Data records:
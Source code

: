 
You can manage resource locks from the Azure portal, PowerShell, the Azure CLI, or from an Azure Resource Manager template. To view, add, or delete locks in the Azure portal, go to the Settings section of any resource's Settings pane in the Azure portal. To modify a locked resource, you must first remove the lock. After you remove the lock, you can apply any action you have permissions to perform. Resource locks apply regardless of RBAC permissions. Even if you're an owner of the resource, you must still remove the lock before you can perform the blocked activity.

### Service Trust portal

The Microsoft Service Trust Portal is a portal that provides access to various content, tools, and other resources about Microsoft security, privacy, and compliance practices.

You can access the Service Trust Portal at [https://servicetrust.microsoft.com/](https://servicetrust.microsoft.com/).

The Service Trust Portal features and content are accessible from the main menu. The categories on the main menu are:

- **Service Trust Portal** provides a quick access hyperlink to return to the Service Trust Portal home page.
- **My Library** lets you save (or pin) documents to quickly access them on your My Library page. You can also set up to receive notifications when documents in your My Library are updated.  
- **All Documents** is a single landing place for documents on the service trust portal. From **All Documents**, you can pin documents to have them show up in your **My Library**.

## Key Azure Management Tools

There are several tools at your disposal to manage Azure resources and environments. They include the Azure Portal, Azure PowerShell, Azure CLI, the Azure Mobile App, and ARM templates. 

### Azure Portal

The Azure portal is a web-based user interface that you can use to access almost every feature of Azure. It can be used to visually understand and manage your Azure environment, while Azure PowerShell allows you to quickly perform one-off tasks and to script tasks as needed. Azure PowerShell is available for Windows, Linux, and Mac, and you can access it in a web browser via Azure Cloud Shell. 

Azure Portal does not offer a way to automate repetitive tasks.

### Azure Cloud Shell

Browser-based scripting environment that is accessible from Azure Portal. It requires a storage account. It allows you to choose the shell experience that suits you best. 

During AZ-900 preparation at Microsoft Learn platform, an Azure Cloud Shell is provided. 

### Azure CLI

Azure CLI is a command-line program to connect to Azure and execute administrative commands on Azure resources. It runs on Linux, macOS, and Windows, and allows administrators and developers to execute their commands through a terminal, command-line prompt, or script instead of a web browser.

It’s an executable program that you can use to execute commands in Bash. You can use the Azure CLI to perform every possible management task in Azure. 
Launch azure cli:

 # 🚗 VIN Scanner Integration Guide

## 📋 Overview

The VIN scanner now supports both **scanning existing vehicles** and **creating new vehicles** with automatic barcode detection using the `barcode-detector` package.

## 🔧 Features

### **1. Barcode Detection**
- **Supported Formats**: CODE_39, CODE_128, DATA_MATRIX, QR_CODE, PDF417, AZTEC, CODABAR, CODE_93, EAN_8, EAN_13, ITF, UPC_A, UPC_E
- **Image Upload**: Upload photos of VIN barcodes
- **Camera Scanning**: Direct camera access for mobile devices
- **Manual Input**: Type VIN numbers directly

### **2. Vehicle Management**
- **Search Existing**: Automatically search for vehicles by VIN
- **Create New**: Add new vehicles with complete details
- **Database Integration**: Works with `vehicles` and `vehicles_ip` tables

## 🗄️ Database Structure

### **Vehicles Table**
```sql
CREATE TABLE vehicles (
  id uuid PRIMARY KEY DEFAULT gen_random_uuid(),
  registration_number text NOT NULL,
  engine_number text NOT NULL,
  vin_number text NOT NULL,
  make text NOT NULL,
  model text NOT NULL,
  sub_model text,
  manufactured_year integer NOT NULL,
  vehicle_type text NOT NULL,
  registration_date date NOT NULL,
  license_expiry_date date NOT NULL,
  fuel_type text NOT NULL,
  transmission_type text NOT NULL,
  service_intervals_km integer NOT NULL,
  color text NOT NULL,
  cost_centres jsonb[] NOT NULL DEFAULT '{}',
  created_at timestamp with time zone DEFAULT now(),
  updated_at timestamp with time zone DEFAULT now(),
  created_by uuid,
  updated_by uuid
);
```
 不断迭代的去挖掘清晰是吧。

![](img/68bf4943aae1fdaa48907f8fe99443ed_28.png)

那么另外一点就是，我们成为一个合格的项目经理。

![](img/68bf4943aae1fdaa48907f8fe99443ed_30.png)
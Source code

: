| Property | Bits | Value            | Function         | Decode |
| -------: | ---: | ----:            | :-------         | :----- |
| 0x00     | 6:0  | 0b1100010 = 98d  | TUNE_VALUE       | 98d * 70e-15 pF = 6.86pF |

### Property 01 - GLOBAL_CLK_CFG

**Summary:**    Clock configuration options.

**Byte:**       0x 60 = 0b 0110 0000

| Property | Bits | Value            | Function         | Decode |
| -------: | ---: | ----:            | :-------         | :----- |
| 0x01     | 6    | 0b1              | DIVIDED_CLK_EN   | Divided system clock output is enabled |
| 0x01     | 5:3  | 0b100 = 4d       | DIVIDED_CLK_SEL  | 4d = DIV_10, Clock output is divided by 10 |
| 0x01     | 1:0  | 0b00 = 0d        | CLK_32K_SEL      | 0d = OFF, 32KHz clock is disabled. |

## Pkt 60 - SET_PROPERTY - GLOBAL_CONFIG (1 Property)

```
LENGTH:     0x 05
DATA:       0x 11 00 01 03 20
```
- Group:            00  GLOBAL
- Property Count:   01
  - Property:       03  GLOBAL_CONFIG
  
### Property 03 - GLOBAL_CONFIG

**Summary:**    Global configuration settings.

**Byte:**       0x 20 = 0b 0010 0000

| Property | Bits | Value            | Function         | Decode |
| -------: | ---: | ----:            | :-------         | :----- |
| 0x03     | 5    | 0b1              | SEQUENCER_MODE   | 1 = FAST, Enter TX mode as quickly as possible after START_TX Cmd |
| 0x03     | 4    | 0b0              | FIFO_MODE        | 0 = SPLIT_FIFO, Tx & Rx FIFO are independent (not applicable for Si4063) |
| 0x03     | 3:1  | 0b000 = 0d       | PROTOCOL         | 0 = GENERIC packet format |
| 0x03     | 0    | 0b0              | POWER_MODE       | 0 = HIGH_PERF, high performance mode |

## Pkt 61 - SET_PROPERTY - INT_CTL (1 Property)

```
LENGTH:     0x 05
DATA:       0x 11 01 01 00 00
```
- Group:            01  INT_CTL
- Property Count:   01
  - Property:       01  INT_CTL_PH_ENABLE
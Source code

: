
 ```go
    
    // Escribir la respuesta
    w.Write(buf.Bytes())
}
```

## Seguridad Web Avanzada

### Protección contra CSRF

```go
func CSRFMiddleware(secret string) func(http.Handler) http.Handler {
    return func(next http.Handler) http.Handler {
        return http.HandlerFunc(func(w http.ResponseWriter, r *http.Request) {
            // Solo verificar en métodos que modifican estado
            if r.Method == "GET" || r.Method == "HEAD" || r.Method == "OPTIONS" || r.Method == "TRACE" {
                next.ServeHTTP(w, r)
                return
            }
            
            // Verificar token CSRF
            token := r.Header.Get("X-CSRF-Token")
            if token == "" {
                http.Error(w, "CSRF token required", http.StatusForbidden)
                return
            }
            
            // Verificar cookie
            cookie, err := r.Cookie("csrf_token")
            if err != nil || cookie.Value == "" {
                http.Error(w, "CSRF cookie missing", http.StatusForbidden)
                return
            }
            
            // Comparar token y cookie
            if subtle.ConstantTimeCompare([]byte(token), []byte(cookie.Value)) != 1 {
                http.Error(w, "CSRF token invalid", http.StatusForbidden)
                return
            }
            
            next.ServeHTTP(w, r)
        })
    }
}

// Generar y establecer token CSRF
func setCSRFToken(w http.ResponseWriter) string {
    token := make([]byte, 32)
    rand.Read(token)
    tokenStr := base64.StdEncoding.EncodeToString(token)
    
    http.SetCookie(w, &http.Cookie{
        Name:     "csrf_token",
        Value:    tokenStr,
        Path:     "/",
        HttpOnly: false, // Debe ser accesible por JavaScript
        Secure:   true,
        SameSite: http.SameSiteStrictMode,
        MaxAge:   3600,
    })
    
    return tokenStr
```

» What is expected
Exactly as written, please reproduce the lines from the first line of the data to the line containing "### Azure Portal", inclusive, and nothing else.

» Solution
Source code

: 
You can manage resource locks from the Azure portal, PowerShell, the Azure CLI, or from an Azure Resource Manager template. To view, add, or delete locks in the Azure portal, go to the Settings section of any resource's Settings pane in the Azure portal. To modify a locked resource, you must first remove the lock. After you remove the lock, you can apply any action you have permissions to perform. Resource locks apply regardless of RBAC permissions. Even if you're an owner of the resource, you must still remove the lock before you can perform the blocked activity.

### Service Trust portal

The Microsoft Service Trust Portal is a portal that provides access to various content, tools, and other resources about Microsoft security, privacy, and compliance practices.

You can access the Service Trust Portal at [https://servicetrust.microsoft.com/](https://servicetrust.microsoft.com/).

The Service Trust Portal features and content are accessible from the main menu. The categories on the main menu are:

- **Service Trust Portal** provides a quick access hyperlink to return to the Service Trust Portal home page.
- **My Library** lets you save (or pin) documents to quickly access them on your My Library page. You can also set up to receive notifications when documents in your My Library are updated.  
- **All Documents** is a single landing place for documents on the service trust portal. From **All Documents**, you can pin documents to have them show up in your **My Library**.

## Key Azure Management Tools

There are several tools at your disposal to manage Azure resources and environments. They include the Azure Portal, Azure PowerShell, Azure CLI, the Azure Mobile App, and ARM templates. 

### Azure Portal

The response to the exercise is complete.